Chez moi, la mort tient une place importante en ce moment. Vous avez d'ailleurs pu le constater avec mes notes Cluedo qui relataient mon "assassinat" ou encore la fausse annonce concernant le vrai-faux décès de Pascal Sevran. De plus, nous avons décidé d'aller visiter les Catacombes à Paris (pas de chance, c'était exceptionnellement fermé ce dimanche) et nous n'avons de cesse de lire aux enfants des livres concernant les habitudes mortuaires des Egyptiens ou des Incas. Nous avons également une petite collection de crânes d'animaux trouvés ici ou là au gré de nos promenades. Ainsi que l'a fort bien dit Pierre Goubert dans son étude "Louis XIV et vingt millions de français", "le cimetière était au centre du village comme la mort était au centre de la vie", nous apprenons aux enfants que la mort fait partie de la vie, nous ne la cachons pas. Nous l'apprivoisons à notre manière, car, hélas, nous aurons affaire à elle un de ces jours. Je vous l'accorde, le plus tard sera le mieux.
A ma mort, je n'arrive pas à me décider : crémation ou inhumation ?
La crémation ? Le fait qu'il ne reste plus rien me gêne.

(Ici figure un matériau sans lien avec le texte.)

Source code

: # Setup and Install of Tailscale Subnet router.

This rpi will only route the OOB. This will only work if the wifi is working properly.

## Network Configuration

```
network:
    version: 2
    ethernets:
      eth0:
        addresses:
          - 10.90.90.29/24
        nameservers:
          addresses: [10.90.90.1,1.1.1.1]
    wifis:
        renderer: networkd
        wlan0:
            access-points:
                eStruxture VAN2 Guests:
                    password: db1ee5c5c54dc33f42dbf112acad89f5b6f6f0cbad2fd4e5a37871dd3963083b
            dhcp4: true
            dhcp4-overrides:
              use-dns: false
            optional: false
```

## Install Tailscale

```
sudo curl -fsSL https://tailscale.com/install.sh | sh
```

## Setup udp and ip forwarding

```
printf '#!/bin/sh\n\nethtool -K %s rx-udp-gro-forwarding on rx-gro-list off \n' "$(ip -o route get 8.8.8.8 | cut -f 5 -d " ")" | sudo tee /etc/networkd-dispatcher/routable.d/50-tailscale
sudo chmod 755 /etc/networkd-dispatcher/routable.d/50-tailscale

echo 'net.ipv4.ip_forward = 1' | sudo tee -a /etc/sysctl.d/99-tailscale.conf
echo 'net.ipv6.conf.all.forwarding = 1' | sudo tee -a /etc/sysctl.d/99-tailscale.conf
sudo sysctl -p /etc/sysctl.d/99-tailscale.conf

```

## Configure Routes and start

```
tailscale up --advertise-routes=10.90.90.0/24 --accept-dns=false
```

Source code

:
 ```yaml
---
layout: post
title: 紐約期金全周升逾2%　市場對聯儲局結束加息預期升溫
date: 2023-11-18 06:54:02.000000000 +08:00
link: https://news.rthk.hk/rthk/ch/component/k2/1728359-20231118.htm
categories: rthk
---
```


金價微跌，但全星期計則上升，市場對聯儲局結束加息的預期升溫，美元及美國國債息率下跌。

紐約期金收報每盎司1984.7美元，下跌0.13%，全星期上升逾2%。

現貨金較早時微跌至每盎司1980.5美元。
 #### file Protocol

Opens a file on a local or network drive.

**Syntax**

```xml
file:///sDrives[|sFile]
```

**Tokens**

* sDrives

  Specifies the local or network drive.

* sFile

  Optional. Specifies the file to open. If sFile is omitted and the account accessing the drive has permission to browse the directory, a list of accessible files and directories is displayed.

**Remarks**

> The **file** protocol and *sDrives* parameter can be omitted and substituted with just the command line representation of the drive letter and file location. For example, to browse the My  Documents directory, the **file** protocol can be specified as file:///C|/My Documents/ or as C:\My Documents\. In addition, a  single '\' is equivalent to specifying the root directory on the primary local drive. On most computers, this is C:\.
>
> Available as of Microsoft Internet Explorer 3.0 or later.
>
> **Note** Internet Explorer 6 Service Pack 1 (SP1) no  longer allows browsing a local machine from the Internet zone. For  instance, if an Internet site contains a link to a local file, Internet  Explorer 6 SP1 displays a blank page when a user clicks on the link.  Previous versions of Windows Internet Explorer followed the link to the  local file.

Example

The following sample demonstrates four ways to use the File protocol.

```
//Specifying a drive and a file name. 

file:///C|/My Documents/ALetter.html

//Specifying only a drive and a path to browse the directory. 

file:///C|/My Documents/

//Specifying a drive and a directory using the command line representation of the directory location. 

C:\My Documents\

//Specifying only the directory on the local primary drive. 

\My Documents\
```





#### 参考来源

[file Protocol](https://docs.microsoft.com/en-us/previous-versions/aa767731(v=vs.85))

De plus, je trouve le cérémonial de la crémation fort pénible pour les proches : attendre que la dépouille brûle dans ces énormes machines me déplait fortement. Je passe rapidement sur le coup de vent impromptu qui envoie vos cendres dans la décharge située derrière la plage plutôt qu'en mer ou il était prévu qu'à l'origine elles terminent leur course : "Zut, Louise s'est envolée vers la déchetterie !" ; reconnaissez que ça fait désordre.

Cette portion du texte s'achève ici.